No dia 24 de fevereiro, depois de muita ameaça e incredulidade, tropas russas atravessaram a fronteira para a Ucrânia e começaram uma guerra que ninguém gostaria que acontecesse. As forças aliadas da Organização do Tratado do Atlântico Norte (Otan), aliança militar internacional fundada em 1949, sem poder agir diretamente em território ucraniano, passam os dias deliberando sobre como reagir ao ataque.
De outro lado, o presidente russo, Vladimir Putin, à medida que os dias vão passando, vai aumentando a aposta na guerra, ao ponto de, neste domingo 27, colocar de prontidão armas de destruição em massa, o que inclui armas nucleares. Essa, talvez, a maior ameaça à paz mundial vivida pela humanidade desde o fim da Segunda Guerra Mundial.
Por isso o mundo assistiu nesta segunda-feira (28), com renovada esperança, a uma primeira rodada de negociações de paz entre delegações russas e ucranianas, que teve lugar numa área fronteiriça entre a Ucrânia e a Bielorrússia. Segundo as agências de notícias internacionais, as delegações retornaram a seus países sem uma decisão, para consultas e uma posterior segunda rodada de conversas.
O que se espera, porém, é que as sanções impostas pelos Estados Unidos, os países de União Europeia, o Reino Unido e o Canadá contra a Rússia comecem a produzir efeitos muito em breve. De acordo com manifestações da Casa Branca, a ideia é ir escalando as sanções com o passar dos dias, para levar o presidente russo a recuar.

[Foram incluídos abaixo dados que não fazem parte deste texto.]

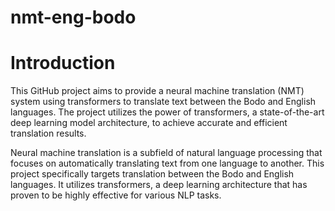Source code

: # nmt-eng-bodo
# Introduction
This GitHub project aims to provide a neural machine translation (NMT) system using transformers to translate text between the Bodo and English languages. The project utilizes the power of transformers, a state-of-the-art deep learning model architecture, to achieve accurate and efficient translation results.

Neural machine translation is a subfield of natural language processing that focuses on automatically translating text from one language to another. This project specifically targets translation between the Bodo and English languages. It utilizes transformers, a deep learning architecture that has proven to be highly effective for various NLP tasks.
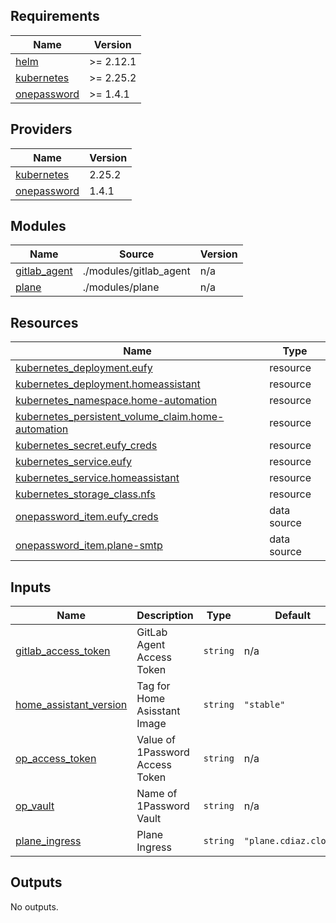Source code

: ## Requirements

| Name | Version |
|------|---------|
| <a name="requirement_helm"></a> [helm](#requirement\_helm) | >= 2.12.1 |
| <a name="requirement_kubernetes"></a> [kubernetes](#requirement\_kubernetes) | >= 2.25.2 |
| <a name="requirement_onepassword"></a> [onepassword](#requirement\_onepassword) | >= 1.4.1 |

## Providers

| Name | Version |
|------|---------|
| <a name="provider_kubernetes"></a> [kubernetes](#provider\_kubernetes) | 2.25.2 |
| <a name="provider_onepassword"></a> [onepassword](#provider\_onepassword) | 1.4.1 |

## Modules

| Name | Source | Version |
|------|--------|---------|
| <a name="module_gitlab_agent"></a> [gitlab\_agent](#module\_gitlab\_agent) | ./modules/gitlab_agent | n/a |
| <a name="module_plane"></a> [plane](#module\_plane) | ./modules/plane | n/a |

## Resources

| Name | Type |
|------|------|
| [kubernetes_deployment.eufy](https://registry.terraform.io/providers/hashicorp/kubernetes/latest/docs/resources/deployment) | resource |
| [kubernetes_deployment.homeassistant](https://registry.terraform.io/providers/hashicorp/kubernetes/latest/docs/resources/deployment) | resource |
| [kubernetes_namespace.home-automation](https://registry.terraform.io/providers/hashicorp/kubernetes/latest/docs/resources/namespace) | resource |
| [kubernetes_persistent_volume_claim.home-automation](https://registry.terraform.io/providers/hashicorp/kubernetes/latest/docs/resources/persistent_volume_claim) | resource |
| [kubernetes_secret.eufy_creds](https://registry.terraform.io/providers/hashicorp/kubernetes/latest/docs/resources/secret) | resource |
| [kubernetes_service.eufy](https://registry.terraform.io/providers/hashicorp/kubernetes/latest/docs/resources/service) | resource |
| [kubernetes_service.homeassistant](https://registry.terraform.io/providers/hashicorp/kubernetes/latest/docs/resources/service) | resource |
| [kubernetes_storage_class.nfs](https://registry.terraform.io/providers/hashicorp/kubernetes/latest/docs/resources/storage_class) | resource |
| [onepassword_item.eufy_creds](https://registry.terraform.io/providers/1Password/onepassword/latest/docs/data-sources/item) | data source |
| [onepassword_item.plane-smtp](https://registry.terraform.io/providers/1Password/onepassword/latest/docs/data-sources/item) | data source |

## Inputs

| Name | Description | Type | Default | Required |
|------|-------------|------|---------|:--------:|
| <a name="input_gitlab_access_token"></a> [gitlab\_access\_token](#input\_gitlab\_access\_token) | GitLab Agent Access Token | `string` | n/a | yes |
| <a name="input_home_assistant_version"></a> [home\_assistant\_version](#input\_home\_assistant\_version) | Tag for Home Asisstant Image | `string` | `"stable"` | no |
| <a name="input_op_access_token"></a> [op\_access\_token](#input\_op\_access\_token) | Value of 1Password Access Token | `string` | n/a | yes |
| <a name="input_op_vault"></a> [op\_vault](#input\_op\_vault) | Name of 1Password Vault | `string` | n/a | yes |
| <a name="input_plane_ingress"></a> [plane\_ingress](#input\_plane\_ingress) | Plane Ingress | `string` | `"plane.cdiaz.cloud"` | no |

## Outputs

No outputs.
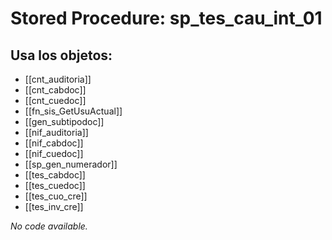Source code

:# Stored Procedure: sp_tes_cau_int_01

## Usa los objetos:
- [[cnt_auditoria]]
- [[cnt_cabdoc]]
- [[cnt_cuedoc]]
- [[fn_sis_GetUsuActual]]
- [[gen_subtipodoc]]
- [[nif_auditoria]]
- [[nif_cabdoc]]
- [[nif_cuedoc]]
- [[sp_gen_numerador]]
- [[tes_cabdoc]]
- [[tes_cuedoc]]
- [[tes_cuo_cre]]
- [[tes_inv_cre]]

*No code available.*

Ao mesmo tempo em que os dois países negociam um armistício, o que o mundo assiste é a fuga de aproximadamente 660 mil pessoas em busca de refúgio nos países vizinhos à Ucrânia, sendo que o Alto Comissariado da ONU já estima o número total de até 4 milhões de refugiados ucranianos, no mundo, até o final da guerra (estimativas divulgadas, na terça-feira, 1º).
A respeito da questão do refúgio em países vizinhos, em especial, por enquanto, na Polônia, Hungria, Romênia e Moldávia, muito se tem debatido sobre a recepção calorosa recebida pelos refugiados ucranianos nas fronteiras com esses países, contrapondo-na com a situação enfrentada por refugiados vindos do continente africano ou da Síria ao tentarem entrar na Europa.
O ponto levantado, certamente, não deixa de ser importante, mas não nos parece ser este o correto momento para a contraposição e a crítica. Importante lembrar que toda vida importa, toda guerra é injusta e todos os seres humanos têm direito ao refúgio. Se agora, em razão da investida da Rússia, vê-se uma outra dinâmica na recepção de refugiados e na atenção dada ao conflito pelos países europeus, é porque essa guerra pode muito rapidamente evoluir para uma guerra mundial (caso os Estados Unidos entrem na guerra) com o uso de armas nucleares.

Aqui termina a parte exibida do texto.